◆ Goal of the exercise ◆
Nothing but a number belongs in the answer: how many lines of the records below contain the string "samples".

◆ Supplied records ◆
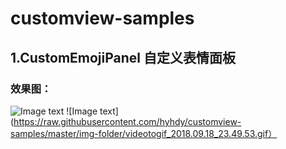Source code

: # customview-samples
## 1.CustomEmojiPanel 自定义表情面板
### 效果图：
![Image text](https://raw.githubusercontent.com/hyhdy/customview-samples/master/img-folder/Screenshot_20180918-234447_customview-samples.jpg)
![Image text](https://raw.githubusercontent.com/hyhdy/customview-samples/master/img-folder/videotogif_2018.09.18_23.49.53.gif）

◆ Solution ◆
3